### How to complete this task:
What lines of the listing include the string "anything"? Show them all.

### Extracted data:
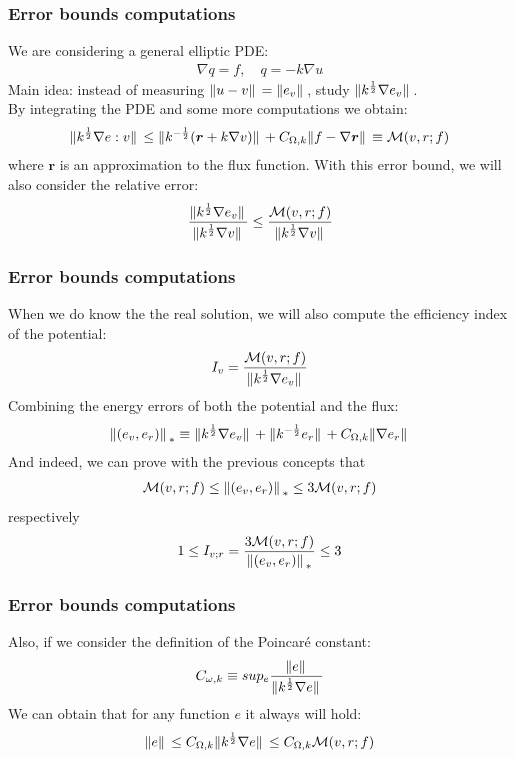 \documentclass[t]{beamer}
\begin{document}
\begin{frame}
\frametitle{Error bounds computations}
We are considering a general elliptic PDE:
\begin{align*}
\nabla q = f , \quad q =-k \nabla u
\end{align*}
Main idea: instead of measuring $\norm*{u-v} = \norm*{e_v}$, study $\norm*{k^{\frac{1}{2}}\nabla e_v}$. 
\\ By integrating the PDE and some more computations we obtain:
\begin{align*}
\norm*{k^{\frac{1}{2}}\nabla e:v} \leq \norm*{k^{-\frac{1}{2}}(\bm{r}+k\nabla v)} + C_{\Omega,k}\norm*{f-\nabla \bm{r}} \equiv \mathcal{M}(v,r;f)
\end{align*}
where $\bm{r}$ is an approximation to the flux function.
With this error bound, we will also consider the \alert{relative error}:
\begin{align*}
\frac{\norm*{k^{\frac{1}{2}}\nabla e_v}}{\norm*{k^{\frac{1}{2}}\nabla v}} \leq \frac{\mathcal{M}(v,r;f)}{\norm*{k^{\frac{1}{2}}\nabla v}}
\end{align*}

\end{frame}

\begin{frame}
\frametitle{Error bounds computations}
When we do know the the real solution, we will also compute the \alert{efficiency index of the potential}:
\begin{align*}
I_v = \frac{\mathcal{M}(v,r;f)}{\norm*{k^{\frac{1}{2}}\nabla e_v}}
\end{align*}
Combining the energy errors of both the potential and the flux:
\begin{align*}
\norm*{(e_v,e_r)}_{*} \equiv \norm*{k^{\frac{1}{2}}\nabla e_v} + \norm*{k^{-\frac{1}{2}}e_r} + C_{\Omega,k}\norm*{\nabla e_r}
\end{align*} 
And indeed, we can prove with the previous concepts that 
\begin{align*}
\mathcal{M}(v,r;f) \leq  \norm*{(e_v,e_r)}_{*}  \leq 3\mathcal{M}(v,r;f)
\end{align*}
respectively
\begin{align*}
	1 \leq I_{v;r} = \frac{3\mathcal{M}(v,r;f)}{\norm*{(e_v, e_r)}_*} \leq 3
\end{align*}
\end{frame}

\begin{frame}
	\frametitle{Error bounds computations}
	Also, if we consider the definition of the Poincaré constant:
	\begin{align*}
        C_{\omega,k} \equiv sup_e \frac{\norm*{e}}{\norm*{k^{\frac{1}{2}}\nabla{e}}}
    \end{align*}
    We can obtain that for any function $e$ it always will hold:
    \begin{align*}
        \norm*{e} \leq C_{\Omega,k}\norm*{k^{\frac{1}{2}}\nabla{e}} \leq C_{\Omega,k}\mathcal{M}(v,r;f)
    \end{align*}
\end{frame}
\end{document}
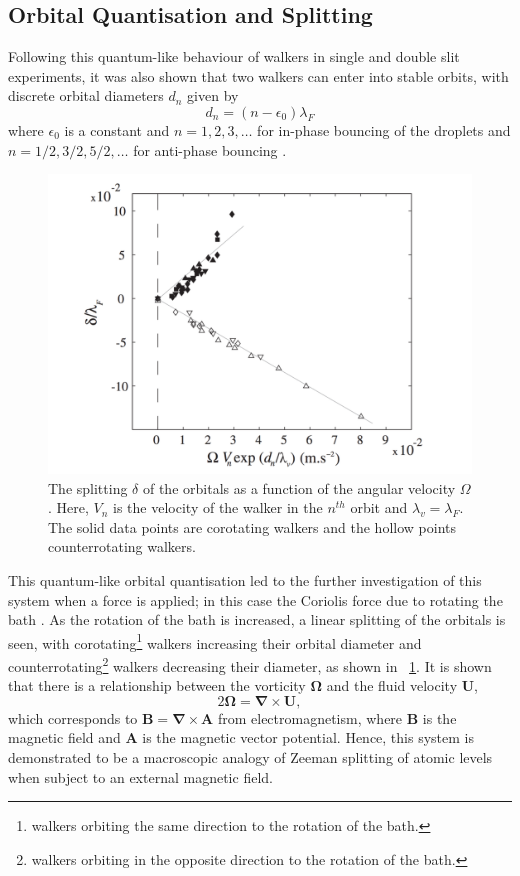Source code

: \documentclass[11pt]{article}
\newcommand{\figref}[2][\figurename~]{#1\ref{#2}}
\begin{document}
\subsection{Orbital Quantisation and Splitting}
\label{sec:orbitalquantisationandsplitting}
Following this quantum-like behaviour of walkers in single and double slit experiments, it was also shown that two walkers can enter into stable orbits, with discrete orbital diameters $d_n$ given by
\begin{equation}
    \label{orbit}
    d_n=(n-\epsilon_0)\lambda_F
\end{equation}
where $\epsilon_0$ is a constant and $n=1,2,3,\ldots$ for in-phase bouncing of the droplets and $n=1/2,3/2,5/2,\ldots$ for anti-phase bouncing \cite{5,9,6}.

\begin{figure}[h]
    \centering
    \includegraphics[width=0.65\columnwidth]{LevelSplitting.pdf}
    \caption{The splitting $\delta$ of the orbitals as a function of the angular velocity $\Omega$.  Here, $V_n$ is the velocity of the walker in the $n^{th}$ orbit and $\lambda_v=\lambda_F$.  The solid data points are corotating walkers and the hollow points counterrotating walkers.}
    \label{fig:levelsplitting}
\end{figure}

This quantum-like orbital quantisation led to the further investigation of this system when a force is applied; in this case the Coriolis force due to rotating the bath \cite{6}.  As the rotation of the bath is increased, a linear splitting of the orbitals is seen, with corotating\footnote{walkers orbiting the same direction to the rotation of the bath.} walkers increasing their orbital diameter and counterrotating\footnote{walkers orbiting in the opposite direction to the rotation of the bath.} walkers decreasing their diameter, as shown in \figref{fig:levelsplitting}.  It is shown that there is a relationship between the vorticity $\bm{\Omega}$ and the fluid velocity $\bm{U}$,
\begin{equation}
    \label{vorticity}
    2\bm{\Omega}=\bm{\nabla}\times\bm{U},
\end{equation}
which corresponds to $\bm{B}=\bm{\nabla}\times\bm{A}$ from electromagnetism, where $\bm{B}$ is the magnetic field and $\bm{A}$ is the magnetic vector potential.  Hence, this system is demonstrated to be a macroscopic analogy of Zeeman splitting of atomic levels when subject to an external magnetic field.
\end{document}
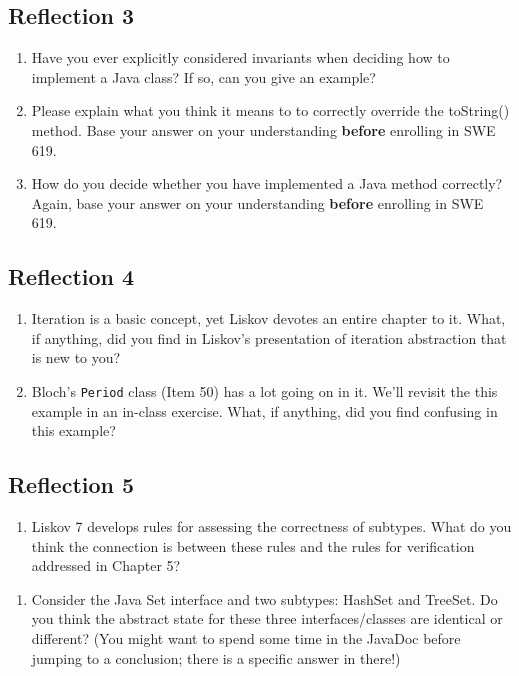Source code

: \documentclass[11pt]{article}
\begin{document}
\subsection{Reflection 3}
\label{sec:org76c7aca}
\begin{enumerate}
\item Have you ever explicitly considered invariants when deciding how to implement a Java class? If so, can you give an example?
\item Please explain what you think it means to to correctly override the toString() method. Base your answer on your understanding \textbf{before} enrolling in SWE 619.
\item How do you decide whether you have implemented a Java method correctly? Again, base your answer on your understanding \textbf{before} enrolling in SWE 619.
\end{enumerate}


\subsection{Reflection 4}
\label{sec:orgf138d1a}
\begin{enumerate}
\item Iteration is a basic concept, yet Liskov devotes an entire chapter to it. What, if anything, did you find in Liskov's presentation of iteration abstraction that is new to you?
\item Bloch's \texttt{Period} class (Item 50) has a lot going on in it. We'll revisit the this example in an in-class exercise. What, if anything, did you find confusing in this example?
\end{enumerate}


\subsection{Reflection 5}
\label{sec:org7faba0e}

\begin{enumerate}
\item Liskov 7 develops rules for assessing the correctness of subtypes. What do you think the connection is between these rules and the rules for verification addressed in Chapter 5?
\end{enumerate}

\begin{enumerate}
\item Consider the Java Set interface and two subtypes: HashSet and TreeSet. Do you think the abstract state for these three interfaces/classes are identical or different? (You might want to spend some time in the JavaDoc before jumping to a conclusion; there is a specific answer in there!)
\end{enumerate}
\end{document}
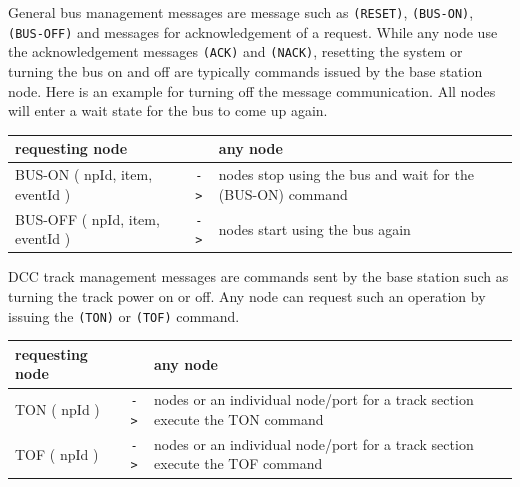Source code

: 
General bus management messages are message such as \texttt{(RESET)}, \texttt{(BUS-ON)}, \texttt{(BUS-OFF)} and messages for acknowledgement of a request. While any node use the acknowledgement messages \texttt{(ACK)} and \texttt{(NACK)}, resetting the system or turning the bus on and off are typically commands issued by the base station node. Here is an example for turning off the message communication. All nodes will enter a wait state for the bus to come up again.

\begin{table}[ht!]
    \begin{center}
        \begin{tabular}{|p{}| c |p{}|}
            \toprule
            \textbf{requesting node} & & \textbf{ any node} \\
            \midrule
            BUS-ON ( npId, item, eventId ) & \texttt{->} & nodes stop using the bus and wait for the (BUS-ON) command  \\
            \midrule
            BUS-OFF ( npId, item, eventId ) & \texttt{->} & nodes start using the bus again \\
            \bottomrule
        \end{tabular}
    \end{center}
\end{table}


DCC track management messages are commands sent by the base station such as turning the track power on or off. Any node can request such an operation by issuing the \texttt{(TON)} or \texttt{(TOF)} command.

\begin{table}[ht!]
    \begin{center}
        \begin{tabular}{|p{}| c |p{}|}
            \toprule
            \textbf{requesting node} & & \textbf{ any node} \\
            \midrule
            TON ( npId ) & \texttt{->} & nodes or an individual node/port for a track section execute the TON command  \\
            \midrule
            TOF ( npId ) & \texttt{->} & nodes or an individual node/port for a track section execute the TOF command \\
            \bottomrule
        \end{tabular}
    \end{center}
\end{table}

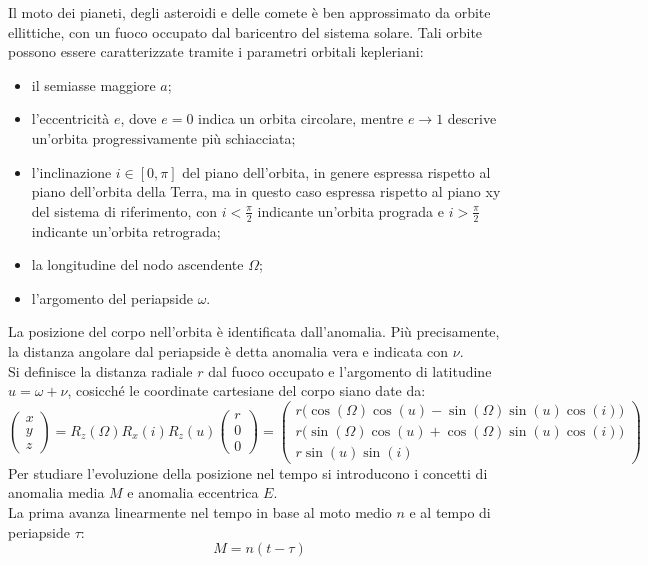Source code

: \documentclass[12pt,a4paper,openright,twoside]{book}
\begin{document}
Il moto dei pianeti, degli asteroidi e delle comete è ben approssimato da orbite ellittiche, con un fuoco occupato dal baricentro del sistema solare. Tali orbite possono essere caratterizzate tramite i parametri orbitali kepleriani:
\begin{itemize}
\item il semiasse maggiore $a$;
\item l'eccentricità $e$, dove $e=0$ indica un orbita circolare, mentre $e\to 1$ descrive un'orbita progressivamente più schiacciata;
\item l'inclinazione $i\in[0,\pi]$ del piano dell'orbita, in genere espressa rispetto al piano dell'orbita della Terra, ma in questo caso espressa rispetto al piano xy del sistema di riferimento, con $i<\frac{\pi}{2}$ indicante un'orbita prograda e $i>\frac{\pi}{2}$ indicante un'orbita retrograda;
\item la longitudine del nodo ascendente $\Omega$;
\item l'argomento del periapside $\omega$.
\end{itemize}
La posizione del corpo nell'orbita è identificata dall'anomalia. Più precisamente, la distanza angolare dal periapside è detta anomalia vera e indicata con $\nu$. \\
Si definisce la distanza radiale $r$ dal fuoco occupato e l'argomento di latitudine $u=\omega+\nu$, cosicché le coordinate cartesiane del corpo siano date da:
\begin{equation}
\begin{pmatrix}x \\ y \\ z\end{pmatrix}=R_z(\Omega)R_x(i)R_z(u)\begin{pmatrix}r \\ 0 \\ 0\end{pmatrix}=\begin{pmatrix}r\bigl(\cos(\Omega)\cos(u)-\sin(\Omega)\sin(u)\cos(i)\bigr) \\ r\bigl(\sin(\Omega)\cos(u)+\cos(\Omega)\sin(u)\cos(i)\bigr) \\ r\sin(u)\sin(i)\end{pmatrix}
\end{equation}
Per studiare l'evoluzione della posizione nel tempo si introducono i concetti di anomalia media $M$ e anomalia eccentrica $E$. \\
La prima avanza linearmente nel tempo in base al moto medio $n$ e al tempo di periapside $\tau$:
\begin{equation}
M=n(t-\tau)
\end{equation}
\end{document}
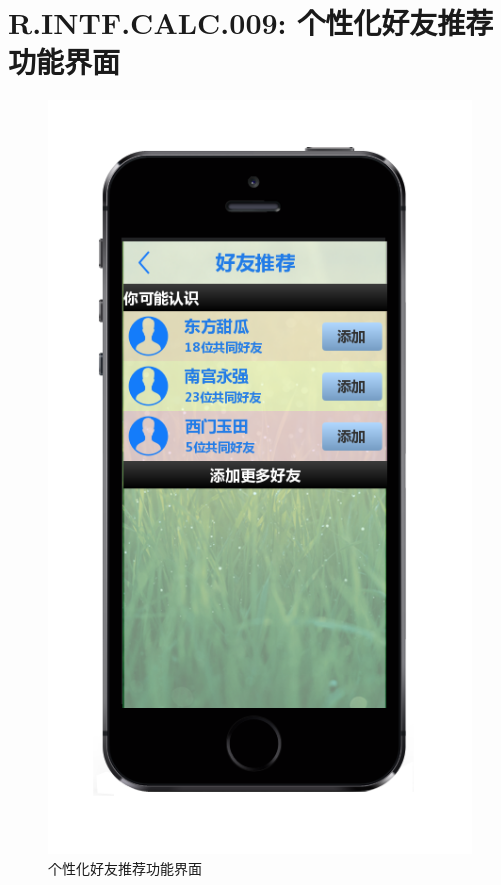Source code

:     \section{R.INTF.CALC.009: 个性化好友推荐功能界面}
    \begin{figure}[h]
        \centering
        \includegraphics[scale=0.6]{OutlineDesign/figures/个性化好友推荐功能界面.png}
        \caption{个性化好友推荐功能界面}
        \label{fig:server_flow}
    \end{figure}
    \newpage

### Written response:
\item Iteration is a basic concept, yet Liskov devotes an entire chapter to it. What, if anything, did you find in Liskov's presentation of iteration abstraction that is new to you?
\item Bloch's \texttt{Period} class (Item 50) has a lot going on in it. We'll revisit the this example in an in-class exercise. What, if anything, did you find confusing in this example?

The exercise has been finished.